# [What to work on]
Would you retype exactly the lines from the one containing "if validation fails</span></span>" through the last line of the records below, and nothing else?
Start of Input for this task
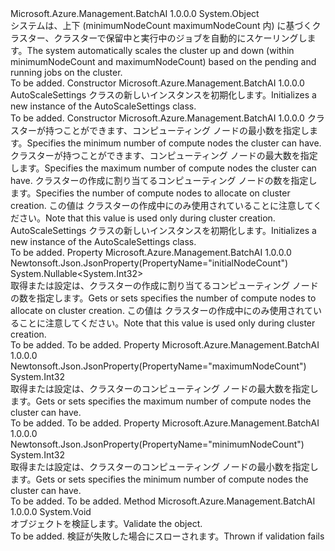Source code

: <Type Name="AutoScaleSettings" FullName="Microsoft.Azure.Management.BatchAI.Models.AutoScaleSettings">
  <TypeSignature Language="C#" Value="public class AutoScaleSettings" />
  <TypeSignature Language="ILAsm" Value=".class public auto ansi beforefieldinit AutoScaleSettings extends System.Object" />
  <TypeSignature Language="DocId" Value="T:Microsoft.Azure.Management.BatchAI.Models.AutoScaleSettings" />
  <TypeSignature Language="VB.NET" Value="Public Class AutoScaleSettings" />
  <TypeSignature Language="F#" Value="type AutoScaleSettings = class" />
  <AssemblyInfo>
    <AssemblyName>Microsoft.Azure.Management.BatchAI</AssemblyName>
    <AssemblyVersion>1.0.0.0</AssemblyVersion>
  </AssemblyInfo>
  <Base>
    <BaseTypeName>System.Object</BaseTypeName>
  </Base>
  <Interfaces />
  <Docs>
    <summary>
            <span data-ttu-id="abf58-101">システムは、上下 (minimumNodeCount maximumNodeCount 内) に基づくクラスター、クラスターで保留中と実行中のジョブを自動的にスケーリングします。</span><span class="sxs-lookup"><span data-stu-id="abf58-101">The system automatically scales the cluster up and down (within minimumNodeCount and maximumNodeCount) based on the pending and running jobs on the cluster.</span></span>
            </summary>
    <remarks>To be added.</remarks>
  </Docs>
  <Members>
    <Member MemberName=".ctor">
      <MemberSignature Language="C#" Value="public AutoScaleSettings ();" />
      <MemberSignature Language="ILAsm" Value=".method public hidebysig specialname rtspecialname instance void .ctor() cil managed" />
      <MemberSignature Language="DocId" Value="M:Microsoft.Azure.Management.BatchAI.Models.AutoScaleSettings.#ctor" />
      <MemberSignature Language="VB.NET" Value="Public Sub New ()" />
      <MemberType>Constructor</MemberType>
      <AssemblyInfo>
        <AssemblyName>Microsoft.Azure.Management.BatchAI</AssemblyName>
        <AssemblyVersion>1.0.0.0</AssemblyVersion>
      </AssemblyInfo>
      <Parameters />
      <Docs>
        <summary>
            <span data-ttu-id="abf58-102">AutoScaleSettings クラスの新しいインスタンスを初期化します。</span><span class="sxs-lookup"><span data-stu-id="abf58-102">Initializes a new instance of the AutoScaleSettings class.</span></span>
            </summary>
        <remarks>To be added.</remarks>
      </Docs>
    </Member>
    <Member MemberName=".ctor">
      <MemberSignature Language="C#" Value="public AutoScaleSettings (int minimumNodeCount, int maximumNodeCount, Nullable&lt;int&gt; initialNodeCount = null);" />
      <MemberSignature Language="ILAsm" Value=".method public hidebysig specialname rtspecialname instance void .ctor(int32 minimumNodeCount, int32 maximumNodeCount, valuetype System.Nullable`1&lt;int32&gt; initialNodeCount) cil managed" />
      <MemberSignature Language="DocId" Value="M:Microsoft.Azure.Management.BatchAI.Models.AutoScaleSettings.#ctor(System.Int32,System.Int32,System.Nullable{System.Int32})" />
      <MemberSignature Language="VB.NET" Value="Public Sub New (minimumNodeCount As Integer, maximumNodeCount As Integer, Optional initialNodeCount As Nullable(Of Integer) = null)" />
      <MemberSignature Language="F#" Value="new Microsoft.Azure.Management.BatchAI.Models.AutoScaleSettings : int * int * Nullable&lt;int&gt; -&gt; Microsoft.Azure.Management.BatchAI.Models.AutoScaleSettings" Usage="new Microsoft.Azure.Management.BatchAI.Models.AutoScaleSettings (minimumNodeCount, maximumNodeCount, initialNodeCount)" />
      <MemberType>Constructor</MemberType>
      <AssemblyInfo>
        <AssemblyName>Microsoft.Azure.Management.BatchAI</AssemblyName>
        <AssemblyVersion>1.0.0.0</AssemblyVersion>
      </AssemblyInfo>
      <Parameters>
        <Parameter Name="minimumNodeCount" Type="System.Int32" />
        <Parameter Name="maximumNodeCount" Type="System.Int32" />
        <Parameter Name="initialNodeCount" Type="System.Nullable&lt;System.Int32&gt;" />
      </Parameters>
      <Docs>
        <param name="minimumNodeCount"><span data-ttu-id="abf58-103">クラスターが持つことができます、コンピューティング ノードの最小数を指定します。</span><span class="sxs-lookup"><span data-stu-id="abf58-103">Specifies the minimum number of compute nodes the cluster can have.</span></span></param>
        <param name="maximumNodeCount"><span data-ttu-id="abf58-104">クラスターが持つことができます、コンピューティング ノードの最大数を指定します。</span><span class="sxs-lookup"><span data-stu-id="abf58-104">Specifies the maximum number of compute nodes the cluster can have.</span></span></param>
        <param name="initialNodeCount"><span data-ttu-id="abf58-105">クラスターの作成に割り当てるコンピューティング ノードの数を指定します。</span><span class="sxs-lookup"><span data-stu-id="abf58-105">Specifies the number of compute nodes to allocate on cluster creation.</span></span> <span data-ttu-id="abf58-106">この値は クラスターの作成中にのみ使用されていることに注意してください。</span><span class="sxs-lookup"><span data-stu-id="abf58-106">Note that this value is used only during cluster creation.</span></span></param>
        <summary>
            <span data-ttu-id="abf58-107">AutoScaleSettings クラスの新しいインスタンスを初期化します。</span><span class="sxs-lookup"><span data-stu-id="abf58-107">Initializes a new instance of the AutoScaleSettings class.</span></span>
            </summary>
        <remarks>To be added.</remarks>
      </Docs>
    </Member>
    <Member MemberName="InitialNodeCount">
      <MemberSignature Language="C#" Value="public Nullable&lt;int&gt; InitialNodeCount { get; set; }" />
      <MemberSignature Language="ILAsm" Value=".property instance valuetype System.Nullable`1&lt;int32&gt; InitialNodeCount" />
      <MemberSignature Language="DocId" Value="P:Microsoft.Azure.Management.BatchAI.Models.AutoScaleSettings.InitialNodeCount" />
      <MemberSignature Language="VB.NET" Value="Public Property InitialNodeCount As Nullable(Of Integer)" />
      <MemberSignature Language="F#" Value="member this.InitialNodeCount : Nullable&lt;int&gt; with get, set" Usage="Microsoft.Azure.Management.BatchAI.Models.AutoScaleSettings.InitialNodeCount" />
      <MemberType>Property</MemberType>
      <AssemblyInfo>
        <AssemblyName>Microsoft.Azure.Management.BatchAI</AssemblyName>
        <AssemblyVersion>1.0.0.0</AssemblyVersion>
      </AssemblyInfo>
      <Attributes>
        <Attribute>
          <AttributeName>Newtonsoft.Json.JsonProperty(PropertyName="initialNodeCount")</AttributeName>
        </Attribute>
      </Attributes>
      <ReturnValue>
        <ReturnType>System.Nullable&lt;System.Int32&gt;</ReturnType>
      </ReturnValue>
      <Docs>
        <summary>
            <span data-ttu-id="abf58-108">取得または設定は、クラスターの作成に割り当てるコンピューティング ノードの数を指定します。</span><span class="sxs-lookup"><span data-stu-id="abf58-108">Gets or sets specifies the number of compute nodes to allocate on cluster creation.</span></span> <span data-ttu-id="abf58-109">この値は クラスターの作成中にのみ使用されていることに注意してください。</span><span class="sxs-lookup"><span data-stu-id="abf58-109">Note that this value is used only during cluster creation.</span></span>
            </summary>
        <value>To be added.</value>
        <remarks>To be added.</remarks>
      </Docs>
    </Member>
    <Member MemberName="MaximumNodeCount">
      <MemberSignature Language="C#" Value="public int MaximumNodeCount { get; set; }" />
      <MemberSignature Language="ILAsm" Value=".property instance int32 MaximumNodeCount" />
      <MemberSignature Language="DocId" Value="P:Microsoft.Azure.Management.BatchAI.Models.AutoScaleSettings.MaximumNodeCount" />
      <MemberSignature Language="VB.NET" Value="Public Property MaximumNodeCount As Integer" />
      <MemberSignature Language="F#" Value="member this.MaximumNodeCount : int with get, set" Usage="Microsoft.Azure.Management.BatchAI.Models.AutoScaleSettings.MaximumNodeCount" />
      <MemberType>Property</MemberType>
      <AssemblyInfo>
        <AssemblyName>Microsoft.Azure.Management.BatchAI</AssemblyName>
        <AssemblyVersion>1.0.0.0</AssemblyVersion>
      </AssemblyInfo>
      <Attributes>
        <Attribute>
          <AttributeName>Newtonsoft.Json.JsonProperty(PropertyName="maximumNodeCount")</AttributeName>
        </Attribute>
      </Attributes>
      <ReturnValue>
        <ReturnType>System.Int32</ReturnType>
      </ReturnValue>
      <Docs>
        <summary>
            <span data-ttu-id="abf58-110">取得または設定は、クラスターのコンピューティング ノードの最大数を指定します。</span><span class="sxs-lookup"><span data-stu-id="abf58-110">Gets or sets specifies the maximum number of compute nodes the cluster can have.</span></span>
            </summary>
        <value>To be added.</value>
        <remarks>To be added.</remarks>
      </Docs>
    </Member>
    <Member MemberName="MinimumNodeCount">
      <MemberSignature Language="C#" Value="public int MinimumNodeCount { get; set; }" />
      <MemberSignature Language="ILAsm" Value=".property instance int32 MinimumNodeCount" />
      <MemberSignature Language="DocId" Value="P:Microsoft.Azure.Management.BatchAI.Models.AutoScaleSettings.MinimumNodeCount" />
      <MemberSignature Language="VB.NET" Value="Public Property MinimumNodeCount As Integer" />
      <MemberSignature Language="F#" Value="member this.MinimumNodeCount : int with get, set" Usage="Microsoft.Azure.Management.BatchAI.Models.AutoScaleSettings.MinimumNodeCount" />
      <MemberType>Property</MemberType>
      <AssemblyInfo>
        <AssemblyName>Microsoft.Azure.Management.BatchAI</AssemblyName>
        <AssemblyVersion>1.0.0.0</AssemblyVersion>
      </AssemblyInfo>
      <Attributes>
        <Attribute>
          <AttributeName>Newtonsoft.Json.JsonProperty(PropertyName="minimumNodeCount")</AttributeName>
        </Attribute>
      </Attributes>
      <ReturnValue>
        <ReturnType>System.Int32</ReturnType>
      </ReturnValue>
      <Docs>
        <summary>
            <span data-ttu-id="abf58-111">取得または設定は、クラスターのコンピューティング ノードの最小数を指定します。</span><span class="sxs-lookup"><span data-stu-id="abf58-111">Gets or sets specifies the minimum number of compute nodes the cluster can have.</span></span>
            </summary>
        <value>To be added.</value>
        <remarks>To be added.</remarks>
      </Docs>
    </Member>
    <Member MemberName="Validate">
      <MemberSignature Language="C#" Value="public virtual void Validate ();" />
      <MemberSignature Language="ILAsm" Value=".method public hidebysig newslot virtual instance void Validate() cil managed" />
      <MemberSignature Language="DocId" Value="M:Microsoft.Azure.Management.BatchAI.Models.AutoScaleSettings.Validate" />
      <MemberSignature Language="VB.NET" Value="Public Overridable Sub Validate ()" />
      <MemberSignature Language="F#" Value="abstract member Validate : unit -&gt; unit&#xA;override this.Validate : unit -&gt; unit" Usage="autoScaleSettings.Validate " />
      <MemberType>Method</MemberType>
      <AssemblyInfo>
        <AssemblyName>Microsoft.Azure.Management.BatchAI</AssemblyName>
        <AssemblyVersion>1.0.0.0</AssemblyVersion>
      </AssemblyInfo>
      <ReturnValue>
        <ReturnType>System.Void</ReturnType>
      </ReturnValue>
      <Parameters />
      <Docs>
        <summary>
            <span data-ttu-id="abf58-112">オブジェクトを検証します。</span><span class="sxs-lookup"><span data-stu-id="abf58-112">Validate the object.</span></span>
            </summary>
        <remarks>To be added.</remarks>
        <exception cref="T:Microsoft.Rest.ValidationException">
            <span data-ttu-id="abf58-113">検証が失敗した場合にスローされます。</span><span class="sxs-lookup"><span data-stu-id="abf58-113">Thrown if validation fails</span></span>
            </exception>
      </Docs>
    </Member>
  </Members>
</Type>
End of Input for this task
# [Exercise result]
            <span data-ttu-id="abf58-113">検証が失敗した場合にスローされます。</span><span class="sxs-lookup"><span data-stu-id="abf58-113">Thrown if validation fails</span></span>
            </exception>
      </Docs>
    </Member>
  </Members>
</Type>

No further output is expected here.